(Plain-text document sources)

════

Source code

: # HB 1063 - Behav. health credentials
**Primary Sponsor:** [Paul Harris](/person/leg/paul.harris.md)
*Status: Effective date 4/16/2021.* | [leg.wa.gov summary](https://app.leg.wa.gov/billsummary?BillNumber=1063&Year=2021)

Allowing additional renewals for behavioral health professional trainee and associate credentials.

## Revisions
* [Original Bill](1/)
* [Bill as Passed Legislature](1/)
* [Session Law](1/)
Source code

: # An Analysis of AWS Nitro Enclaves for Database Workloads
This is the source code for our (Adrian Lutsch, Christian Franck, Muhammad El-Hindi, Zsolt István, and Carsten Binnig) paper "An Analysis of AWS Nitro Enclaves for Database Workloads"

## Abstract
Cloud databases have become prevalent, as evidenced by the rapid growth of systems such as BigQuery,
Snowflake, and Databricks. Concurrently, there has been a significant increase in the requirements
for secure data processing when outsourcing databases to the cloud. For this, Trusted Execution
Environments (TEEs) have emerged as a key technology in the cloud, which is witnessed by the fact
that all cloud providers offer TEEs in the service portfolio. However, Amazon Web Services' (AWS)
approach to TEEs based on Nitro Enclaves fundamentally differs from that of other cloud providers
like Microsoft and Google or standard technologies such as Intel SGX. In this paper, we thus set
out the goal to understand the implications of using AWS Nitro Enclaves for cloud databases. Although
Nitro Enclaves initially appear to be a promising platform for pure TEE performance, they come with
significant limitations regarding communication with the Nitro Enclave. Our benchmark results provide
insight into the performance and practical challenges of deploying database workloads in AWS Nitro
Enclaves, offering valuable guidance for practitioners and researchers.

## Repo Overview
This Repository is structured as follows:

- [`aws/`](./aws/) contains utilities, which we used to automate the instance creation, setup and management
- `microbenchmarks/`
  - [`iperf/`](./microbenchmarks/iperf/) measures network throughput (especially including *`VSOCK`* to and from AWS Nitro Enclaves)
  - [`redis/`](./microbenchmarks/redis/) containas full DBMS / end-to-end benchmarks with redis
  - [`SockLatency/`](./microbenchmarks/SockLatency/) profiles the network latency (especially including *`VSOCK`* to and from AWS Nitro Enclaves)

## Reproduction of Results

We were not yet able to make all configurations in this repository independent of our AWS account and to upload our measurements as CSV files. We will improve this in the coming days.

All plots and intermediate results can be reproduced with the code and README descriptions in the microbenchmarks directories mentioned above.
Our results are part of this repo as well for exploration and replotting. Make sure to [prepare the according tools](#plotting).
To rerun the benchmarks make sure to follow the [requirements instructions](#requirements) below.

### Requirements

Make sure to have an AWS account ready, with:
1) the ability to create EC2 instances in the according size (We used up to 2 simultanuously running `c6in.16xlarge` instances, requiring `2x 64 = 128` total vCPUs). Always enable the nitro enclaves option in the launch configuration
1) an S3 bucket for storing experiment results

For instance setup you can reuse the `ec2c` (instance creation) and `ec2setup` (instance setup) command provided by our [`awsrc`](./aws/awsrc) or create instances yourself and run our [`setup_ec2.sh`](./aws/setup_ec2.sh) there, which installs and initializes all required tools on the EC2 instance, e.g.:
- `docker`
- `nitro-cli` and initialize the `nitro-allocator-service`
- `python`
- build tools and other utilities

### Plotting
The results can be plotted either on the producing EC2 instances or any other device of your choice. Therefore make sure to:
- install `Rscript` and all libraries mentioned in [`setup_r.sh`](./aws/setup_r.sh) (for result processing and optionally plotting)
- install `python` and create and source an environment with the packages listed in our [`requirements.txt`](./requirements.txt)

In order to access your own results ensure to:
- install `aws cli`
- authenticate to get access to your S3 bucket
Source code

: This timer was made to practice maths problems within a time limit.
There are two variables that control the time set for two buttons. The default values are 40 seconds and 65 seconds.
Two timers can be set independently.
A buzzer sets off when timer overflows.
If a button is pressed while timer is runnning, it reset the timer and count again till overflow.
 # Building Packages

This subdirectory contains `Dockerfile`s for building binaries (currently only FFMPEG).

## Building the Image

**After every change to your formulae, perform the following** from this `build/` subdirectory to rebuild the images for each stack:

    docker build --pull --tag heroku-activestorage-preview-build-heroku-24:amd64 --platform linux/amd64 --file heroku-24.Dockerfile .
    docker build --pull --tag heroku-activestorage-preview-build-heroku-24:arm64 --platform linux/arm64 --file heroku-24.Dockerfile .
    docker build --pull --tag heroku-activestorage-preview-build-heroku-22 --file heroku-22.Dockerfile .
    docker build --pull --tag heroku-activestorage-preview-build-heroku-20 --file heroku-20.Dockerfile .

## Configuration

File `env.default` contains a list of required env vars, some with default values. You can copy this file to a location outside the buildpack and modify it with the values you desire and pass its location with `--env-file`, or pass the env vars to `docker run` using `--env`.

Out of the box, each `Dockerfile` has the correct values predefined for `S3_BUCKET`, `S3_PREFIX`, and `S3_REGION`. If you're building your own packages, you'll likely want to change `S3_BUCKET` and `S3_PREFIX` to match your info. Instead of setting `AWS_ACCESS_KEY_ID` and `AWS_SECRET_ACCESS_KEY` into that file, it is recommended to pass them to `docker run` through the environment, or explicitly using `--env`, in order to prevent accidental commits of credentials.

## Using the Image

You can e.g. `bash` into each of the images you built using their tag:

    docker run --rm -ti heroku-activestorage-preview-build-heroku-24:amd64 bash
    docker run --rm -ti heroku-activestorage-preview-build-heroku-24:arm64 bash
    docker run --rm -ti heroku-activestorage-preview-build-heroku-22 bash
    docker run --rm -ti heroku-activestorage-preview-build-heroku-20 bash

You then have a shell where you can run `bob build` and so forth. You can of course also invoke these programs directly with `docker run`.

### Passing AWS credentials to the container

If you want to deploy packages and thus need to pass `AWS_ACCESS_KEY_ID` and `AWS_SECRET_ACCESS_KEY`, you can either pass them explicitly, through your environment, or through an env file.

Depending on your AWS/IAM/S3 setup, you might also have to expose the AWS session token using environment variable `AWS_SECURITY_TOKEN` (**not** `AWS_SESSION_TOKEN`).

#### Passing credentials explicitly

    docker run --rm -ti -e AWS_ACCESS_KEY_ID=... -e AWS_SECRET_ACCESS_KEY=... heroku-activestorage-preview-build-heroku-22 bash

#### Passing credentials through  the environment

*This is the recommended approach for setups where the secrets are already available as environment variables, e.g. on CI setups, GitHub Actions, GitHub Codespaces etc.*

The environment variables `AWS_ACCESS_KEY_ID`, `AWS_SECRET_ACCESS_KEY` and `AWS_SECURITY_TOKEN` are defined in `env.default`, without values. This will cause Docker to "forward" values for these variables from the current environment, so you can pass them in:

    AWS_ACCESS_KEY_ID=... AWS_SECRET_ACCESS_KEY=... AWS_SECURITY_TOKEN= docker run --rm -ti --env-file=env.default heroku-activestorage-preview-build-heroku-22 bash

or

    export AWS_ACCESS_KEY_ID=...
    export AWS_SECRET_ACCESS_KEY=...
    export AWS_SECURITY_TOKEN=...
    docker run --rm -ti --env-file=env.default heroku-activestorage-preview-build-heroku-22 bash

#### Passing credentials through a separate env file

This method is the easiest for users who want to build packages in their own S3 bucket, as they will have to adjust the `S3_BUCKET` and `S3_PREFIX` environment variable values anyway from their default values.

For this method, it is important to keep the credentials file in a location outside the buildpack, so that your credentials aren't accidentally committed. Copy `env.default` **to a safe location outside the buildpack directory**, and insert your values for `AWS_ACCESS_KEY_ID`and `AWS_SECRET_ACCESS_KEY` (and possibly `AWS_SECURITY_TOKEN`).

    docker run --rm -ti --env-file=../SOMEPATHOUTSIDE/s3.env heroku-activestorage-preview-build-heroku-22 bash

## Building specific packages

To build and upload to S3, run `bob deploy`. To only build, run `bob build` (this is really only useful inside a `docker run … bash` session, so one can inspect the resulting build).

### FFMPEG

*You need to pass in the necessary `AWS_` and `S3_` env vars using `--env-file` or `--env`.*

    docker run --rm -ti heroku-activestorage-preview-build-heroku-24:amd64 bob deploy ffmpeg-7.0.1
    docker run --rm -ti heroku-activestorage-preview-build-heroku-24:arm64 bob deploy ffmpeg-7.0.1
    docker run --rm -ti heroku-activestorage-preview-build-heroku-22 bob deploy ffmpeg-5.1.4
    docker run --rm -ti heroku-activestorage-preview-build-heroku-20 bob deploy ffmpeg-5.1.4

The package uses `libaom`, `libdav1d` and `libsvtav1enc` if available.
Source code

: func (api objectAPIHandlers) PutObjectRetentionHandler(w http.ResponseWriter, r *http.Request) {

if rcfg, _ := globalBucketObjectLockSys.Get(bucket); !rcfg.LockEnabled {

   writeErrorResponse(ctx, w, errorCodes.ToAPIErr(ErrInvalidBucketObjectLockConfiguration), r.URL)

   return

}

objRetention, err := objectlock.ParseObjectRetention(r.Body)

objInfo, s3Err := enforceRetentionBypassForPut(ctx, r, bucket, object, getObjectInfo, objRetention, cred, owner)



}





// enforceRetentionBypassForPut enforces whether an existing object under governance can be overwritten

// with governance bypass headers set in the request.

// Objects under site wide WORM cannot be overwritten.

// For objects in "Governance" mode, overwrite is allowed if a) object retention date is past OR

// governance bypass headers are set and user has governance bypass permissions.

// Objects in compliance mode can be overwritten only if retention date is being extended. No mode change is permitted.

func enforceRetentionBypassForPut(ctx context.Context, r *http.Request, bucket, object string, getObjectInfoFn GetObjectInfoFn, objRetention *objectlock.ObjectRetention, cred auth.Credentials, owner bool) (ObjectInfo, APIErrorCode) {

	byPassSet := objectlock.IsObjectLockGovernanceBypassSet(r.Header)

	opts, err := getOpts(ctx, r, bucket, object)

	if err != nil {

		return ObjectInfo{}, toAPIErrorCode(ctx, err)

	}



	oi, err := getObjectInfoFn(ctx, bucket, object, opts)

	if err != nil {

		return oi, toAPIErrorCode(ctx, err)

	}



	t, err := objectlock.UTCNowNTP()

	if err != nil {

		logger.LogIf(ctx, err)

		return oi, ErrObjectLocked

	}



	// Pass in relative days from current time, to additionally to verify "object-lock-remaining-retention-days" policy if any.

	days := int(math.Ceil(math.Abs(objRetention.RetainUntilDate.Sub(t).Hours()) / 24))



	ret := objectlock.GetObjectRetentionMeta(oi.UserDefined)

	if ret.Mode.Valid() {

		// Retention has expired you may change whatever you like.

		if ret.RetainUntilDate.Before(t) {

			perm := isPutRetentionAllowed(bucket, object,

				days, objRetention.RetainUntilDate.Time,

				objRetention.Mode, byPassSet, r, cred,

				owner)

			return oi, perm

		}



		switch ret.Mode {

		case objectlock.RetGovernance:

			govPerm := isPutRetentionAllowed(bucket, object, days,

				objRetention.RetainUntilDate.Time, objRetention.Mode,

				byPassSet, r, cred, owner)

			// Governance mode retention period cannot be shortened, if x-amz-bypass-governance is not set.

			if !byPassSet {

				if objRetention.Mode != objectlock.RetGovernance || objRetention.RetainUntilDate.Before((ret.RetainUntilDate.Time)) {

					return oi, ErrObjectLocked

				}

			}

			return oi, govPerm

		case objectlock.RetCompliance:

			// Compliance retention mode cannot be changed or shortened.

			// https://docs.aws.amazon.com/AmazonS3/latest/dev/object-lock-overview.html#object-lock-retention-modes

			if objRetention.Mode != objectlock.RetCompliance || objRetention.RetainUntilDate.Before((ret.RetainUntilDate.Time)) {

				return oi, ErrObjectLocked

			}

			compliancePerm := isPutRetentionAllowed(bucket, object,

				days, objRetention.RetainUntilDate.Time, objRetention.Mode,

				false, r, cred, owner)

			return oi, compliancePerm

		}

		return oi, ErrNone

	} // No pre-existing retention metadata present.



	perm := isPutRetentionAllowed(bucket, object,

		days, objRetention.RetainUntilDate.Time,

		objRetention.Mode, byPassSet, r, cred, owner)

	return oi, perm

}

════

## INSTRUCTIONS TO FOLLOW
Reproduce, word for word and in full, only the lines above that start at the line with "logger.LogIf(ctx, err)" and run through the line with "whatever you like.", both ends included.

## RESPONSE TO THIS TASK
		logger.LogIf(ctx, err)

		return oi, ErrObjectLocked

	}



	// Pass in relative days from current time, to additionally to verify "object-lock-remaining-retention-days" policy if any.

	days := int(math.Ceil(math.Abs(objRetention.RetainUntilDate.Sub(t).Hours()) / 24))



	ret := objectlock.GetObjectRetentionMeta(oi.UserDefined)

	if ret.Mode.Valid() {

		// Retention has expired you may change whatever you like.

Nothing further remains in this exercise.